Forward-looking Statements contained herein are based on the assumptions, beliefs, expectations and opinions of management, including, but not limited to, the accuracy of the Company’s current mineral resource and reserve estimates; that the Company’s activities will be conducted in accordance with the Company’s public statements and stated goals; that there will be no material adverse change affecting the Company, its properties or changes to production estimates (which assume accuracy of projected ore grade, mining rates, recovery timing, and recovery rate estimates and may be impacted by unscheduled maintenance, labor and contractor availability and other operating or technical difficulties); geo-political uncertainties that may affect the Company’s production, workforce, business, operations and financial condition; the expected trends in mineral prices and currency exchange rates; that the Company will be successful in mitigating the impact of inflation on its business and operations; that all required approvals and permits will be obtained for the Company’s business and operations on acceptable terms; expectations regarding the Company completing the sale of the Yaramoko Mine on the basis consistent with the Company’s current expectations; that there will be no significant disruptions affecting the Company’s operations, the ability to meet current and future obligations and such other assumptions as set out herein. Forward-looking Statements are made as of the date hereof and the Company disclaims any obligation to update any Forward-looking Statements, whether as a result of new information, future events or results or otherwise, except as required by law. There can be no assurance that these Forward-looking Statements will prove to be accurate, as actual results and future events could differ materially from those anticipated in such statements. Accordingly, investors should not place undue reliance on Forward-looking Statements. 

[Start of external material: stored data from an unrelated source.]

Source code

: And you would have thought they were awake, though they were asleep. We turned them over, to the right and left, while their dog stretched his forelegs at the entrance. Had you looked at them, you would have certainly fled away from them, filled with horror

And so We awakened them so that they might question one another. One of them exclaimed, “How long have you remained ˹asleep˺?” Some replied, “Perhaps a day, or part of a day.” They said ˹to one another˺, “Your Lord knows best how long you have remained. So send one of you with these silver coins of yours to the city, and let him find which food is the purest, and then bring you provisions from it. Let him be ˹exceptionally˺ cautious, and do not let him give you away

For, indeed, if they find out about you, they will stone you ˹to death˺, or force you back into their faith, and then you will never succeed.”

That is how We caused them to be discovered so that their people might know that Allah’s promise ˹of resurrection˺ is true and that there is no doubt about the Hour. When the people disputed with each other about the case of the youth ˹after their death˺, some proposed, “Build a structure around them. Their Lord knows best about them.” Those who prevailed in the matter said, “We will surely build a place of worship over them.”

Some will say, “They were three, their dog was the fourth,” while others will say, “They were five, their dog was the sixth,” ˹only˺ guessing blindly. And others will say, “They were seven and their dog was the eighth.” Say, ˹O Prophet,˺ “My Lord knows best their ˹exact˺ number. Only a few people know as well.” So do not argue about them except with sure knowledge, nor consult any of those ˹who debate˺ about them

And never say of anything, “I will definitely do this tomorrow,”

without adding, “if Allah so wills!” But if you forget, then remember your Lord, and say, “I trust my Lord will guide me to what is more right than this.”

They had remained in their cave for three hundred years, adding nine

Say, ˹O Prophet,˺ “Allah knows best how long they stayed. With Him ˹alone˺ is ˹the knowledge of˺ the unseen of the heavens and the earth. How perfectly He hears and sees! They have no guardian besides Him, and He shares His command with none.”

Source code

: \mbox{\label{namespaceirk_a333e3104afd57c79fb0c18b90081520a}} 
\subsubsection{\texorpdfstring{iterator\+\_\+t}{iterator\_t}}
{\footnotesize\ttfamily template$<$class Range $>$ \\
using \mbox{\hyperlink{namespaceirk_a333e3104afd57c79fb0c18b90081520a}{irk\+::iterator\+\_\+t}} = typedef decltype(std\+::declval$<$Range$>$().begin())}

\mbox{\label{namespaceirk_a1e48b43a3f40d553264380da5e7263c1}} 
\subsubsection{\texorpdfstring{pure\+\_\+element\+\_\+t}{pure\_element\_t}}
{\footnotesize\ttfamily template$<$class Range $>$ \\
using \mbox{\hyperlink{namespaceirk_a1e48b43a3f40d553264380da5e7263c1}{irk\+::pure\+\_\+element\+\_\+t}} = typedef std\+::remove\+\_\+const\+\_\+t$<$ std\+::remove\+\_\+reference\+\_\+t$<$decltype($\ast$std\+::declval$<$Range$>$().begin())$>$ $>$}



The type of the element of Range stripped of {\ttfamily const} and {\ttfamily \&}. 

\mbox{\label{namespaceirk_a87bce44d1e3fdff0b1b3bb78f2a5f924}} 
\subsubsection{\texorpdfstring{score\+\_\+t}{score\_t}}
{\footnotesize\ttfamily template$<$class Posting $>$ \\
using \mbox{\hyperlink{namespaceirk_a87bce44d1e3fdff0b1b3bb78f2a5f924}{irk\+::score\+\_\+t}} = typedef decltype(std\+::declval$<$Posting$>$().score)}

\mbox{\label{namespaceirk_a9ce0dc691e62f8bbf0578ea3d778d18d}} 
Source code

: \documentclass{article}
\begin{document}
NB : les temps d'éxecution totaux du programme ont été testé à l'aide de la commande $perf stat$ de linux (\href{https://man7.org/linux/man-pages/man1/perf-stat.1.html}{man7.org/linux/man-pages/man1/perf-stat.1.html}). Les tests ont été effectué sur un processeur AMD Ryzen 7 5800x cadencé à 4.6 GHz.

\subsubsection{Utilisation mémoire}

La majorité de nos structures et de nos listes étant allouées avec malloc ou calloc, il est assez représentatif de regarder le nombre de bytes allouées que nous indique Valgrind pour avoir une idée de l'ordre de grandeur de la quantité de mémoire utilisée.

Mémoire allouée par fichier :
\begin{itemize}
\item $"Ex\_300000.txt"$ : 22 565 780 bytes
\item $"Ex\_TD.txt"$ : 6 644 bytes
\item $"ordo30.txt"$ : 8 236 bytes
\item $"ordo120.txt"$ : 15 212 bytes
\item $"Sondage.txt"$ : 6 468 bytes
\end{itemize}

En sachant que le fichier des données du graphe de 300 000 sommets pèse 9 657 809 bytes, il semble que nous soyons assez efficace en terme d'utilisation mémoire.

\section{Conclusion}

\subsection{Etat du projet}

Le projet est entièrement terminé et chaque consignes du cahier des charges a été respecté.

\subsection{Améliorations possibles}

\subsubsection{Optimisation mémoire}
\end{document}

Cautionary Note to United States Investors Concerning Estimates of Reserves and Resources

Reserve and resource estimates included in this news release have been prepared in accordance with National Instrument 43-101 Standards of Disclosure for Mineral Projects (“NI 43-101”) and the Canadian Institute of Mining, Metallurgy, and Petroleum Definition Standards on Mineral Resources and Mineral Reserves. NI 43-101 is a rule developed by the Canadian Securities Administrators that establishes standards for public disclosure by a Canadian company of scientific and technical information concerning mineral projects. Unless otherwise indicated, all mineral reserve and mineral resource estimates contained in the technical disclosure have been prepared in accordance with NI 43-101 and the Canadian Institute of Mining, Metallurgy and Petroleum Definition Standards on Mineral Resources and Reserves. Canadian standards, including NI 43-101, differ significantly from the requirements of the Securities and Exchange Commission, and mineral reserve and resource information included in this news release may not be comparable to similar information disclosed by U.S. companies.